• **Assignment**
Look through the lines below, find those with the word "longtable", and copy them.
-------- Data supplied --------
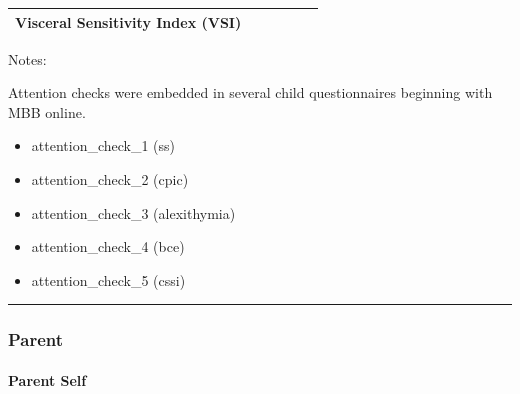 \documentclass[
]{book}
\providecommand{\tightlist}{%
  \setlength{\itemsep}{0pt}\setlength{\parskip}{0pt}}
\begin{document}
\begin{longtable}[]{@{}llllll@{}}
\begin{minipage}[t]{0.18\columnwidth}
Visceral Sensitivity Index (VSI)\strut
\end{minipage} & \begin{minipage}[t]{0.18\columnwidth}\raggedright
\strut
\end{minipage} & \begin{minipage}[t]{0.15\columnwidth}\raggedright
\strut
\end{minipage} & \begin{minipage}[t]{0.16\columnwidth}\raggedright
\strut
\end{minipage} & \begin{minipage}[t]{0.06\columnwidth}\raggedright
\strut
\end{minipage} & \begin{minipage}[t]{0.10\columnwidth}\raggedright
\strut
\end{minipage}\tabularnewline
\bottomrule
\end{longtable}

Notes:

Attention checks were embedded in several child questionnaires beginning with MBB online.

\begin{itemize}
\tightlist
\item
  attention\_check\_1 (ss)
\item
  attention\_check\_2 (cpic)
\item
  attention\_check\_3 (alexithymia)
\item
  attention\_check\_4 (bce)
\item
  attention\_check\_5 (cssi)
\end{itemize}

\begin{center}\rule{0.5\linewidth}{0.5pt}\end{center}

\hypertarget{parent}{%
\subsubsection{Parent}\label{parent}}

\hypertarget{parent-self}{%
\paragraph{Parent Self}\label{parent-self}}
\end{document}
--------
• **Final answer**
\begin{longtable}[]{@{}llllll@{}}
\end{longtable}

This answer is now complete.